2.3 Phylogenetic Analysis
A total of 35 species (3 newly determined in this study, 32 available
from GenBank) representing seven subfamilies of Hesperiidae were used to
construct the phylogenetic relationships. The ingroup contains 5 species
of Coeliadinae, 1 species of Euschemoninae, 2 species of Pyrginae, 4
species of Tagiadinae, 2 species of Eudaminae, 3 species of
Heteropterinae, 2 species of Barcinae and 16 species of Hesperiinae. The
4 Papilionidae species (P. machaon , P. helenus , G.
timur and P. apollo ) were selected as outgroups (Table 1).
The complete mitogenome genes were extracted using PhyloSuite v1.2.2 and
the sequences of 13 PCGs of the 39 species were aligned in batches with
MAFFT integrated into PhyloSuite. Nucleotide sequences were aligned
using the G-INS-i (accurate) strategy and codon alignment mode.

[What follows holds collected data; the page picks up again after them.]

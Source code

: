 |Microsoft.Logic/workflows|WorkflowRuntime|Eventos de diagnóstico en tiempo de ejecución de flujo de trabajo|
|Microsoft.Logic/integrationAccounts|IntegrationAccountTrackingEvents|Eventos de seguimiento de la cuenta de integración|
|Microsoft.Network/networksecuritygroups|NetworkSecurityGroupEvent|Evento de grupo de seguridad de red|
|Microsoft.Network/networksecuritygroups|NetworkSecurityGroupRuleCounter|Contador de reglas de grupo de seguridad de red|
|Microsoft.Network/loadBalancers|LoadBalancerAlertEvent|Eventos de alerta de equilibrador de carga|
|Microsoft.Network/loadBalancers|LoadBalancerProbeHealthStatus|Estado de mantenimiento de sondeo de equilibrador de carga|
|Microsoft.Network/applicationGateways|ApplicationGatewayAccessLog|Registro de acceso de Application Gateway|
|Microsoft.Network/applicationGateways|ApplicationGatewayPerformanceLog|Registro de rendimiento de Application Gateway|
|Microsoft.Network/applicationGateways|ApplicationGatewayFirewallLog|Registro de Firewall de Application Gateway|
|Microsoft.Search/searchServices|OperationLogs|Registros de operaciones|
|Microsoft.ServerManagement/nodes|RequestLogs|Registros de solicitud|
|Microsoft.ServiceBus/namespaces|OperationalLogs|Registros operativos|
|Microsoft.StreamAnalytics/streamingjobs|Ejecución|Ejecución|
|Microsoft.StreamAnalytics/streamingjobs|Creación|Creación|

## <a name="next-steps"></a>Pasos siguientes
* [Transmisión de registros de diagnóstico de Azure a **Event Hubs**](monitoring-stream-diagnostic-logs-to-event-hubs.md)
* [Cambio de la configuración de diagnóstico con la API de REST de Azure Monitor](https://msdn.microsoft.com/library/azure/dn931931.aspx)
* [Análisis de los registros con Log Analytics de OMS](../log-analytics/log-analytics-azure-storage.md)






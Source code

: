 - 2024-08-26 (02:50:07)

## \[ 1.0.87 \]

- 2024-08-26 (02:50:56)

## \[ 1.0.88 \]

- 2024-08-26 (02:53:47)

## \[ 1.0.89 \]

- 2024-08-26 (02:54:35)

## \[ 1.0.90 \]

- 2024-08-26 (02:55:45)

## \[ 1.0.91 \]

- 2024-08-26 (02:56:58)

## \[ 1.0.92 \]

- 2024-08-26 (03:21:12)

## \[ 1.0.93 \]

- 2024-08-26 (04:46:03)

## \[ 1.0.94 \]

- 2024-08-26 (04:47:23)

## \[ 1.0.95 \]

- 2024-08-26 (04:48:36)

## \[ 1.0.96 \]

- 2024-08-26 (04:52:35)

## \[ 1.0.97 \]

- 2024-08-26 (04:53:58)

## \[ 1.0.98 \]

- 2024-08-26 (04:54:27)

All
rRNAs were aligned in the MAFFT with the Q-INS-i strategy (Katoh &
Standley, 2013). Poorly matched sites in the alignments were removed
using Gblocks v0.91b (Castresana, 2000). Individual genes were also
concatenated using PhyloSuite v1.2.2.
We used 3 datasets to reconstruct the phylogenetic relationship: (1) PCG
matrix, containing
all
codon positions of the 13 protein-coding genes; (2) PRT matrix,
concatenating all codon positions of the 13 protein coding genes, 22
tRNAs and 2 rRNAs; and (3) 12PRT matrix, including the first and second
codon positions of 13 protein-coding genes plus 22 tRNAs and 2 rRNAs.
Based on 3 datasets, the maximum likelihood (ML) and Bayesian inference
(BI) methods were used to reconstruct the phylogeny. The optimal
partitioning scheme and nucleotide substitution model for ML and BI
phylogenetic analyses were selected using PartitionFinder 2.1.1
(Lanfear, Frandsen, Wright, Senfeld, & Calcott, 2017) with the greedy
algorithm and BIC (Bayesian information criterion) criteria (Tables S3
and S4). Maximum likelihood analysis was inferred using IQ-TREE (Nguyen,
Schmidt, Von Haeseler, & Minh, 2015) with the ultrafast bootstrap (UFB)
approximation approach (Minh, Nguyen, & von Haeseler, 2013), as well as
the Shimodaira-Hasegawa-like approximate likelihood-ratio test (Guindon
et al., 2010), and the bootstrap value (BS) of each node of the ML tree
was evaluated via the bootstrap test with 10,000 replicates. Bayesian
inference was carried out using MrBayes 3.2.6 (Ronquist et al., 2012)
with the following requirements: 2 independent runs of
1×107 generations were conducted with four independent
Markov Chain Monte Carlo (MCMC) runs, including 3 heated chains and a
cold chain, by sampling every 1,000 generations. A consensus tree was
obtained from all the trees after the initial 25% of trees from each
MCMC run was discarded as burn-in, with the chain convergence assumed
after the average standard deviation of split frequencies fell below
0.01. The confidence value of each node of the BI tree was presented as
the Bayesian posterior probability (BP).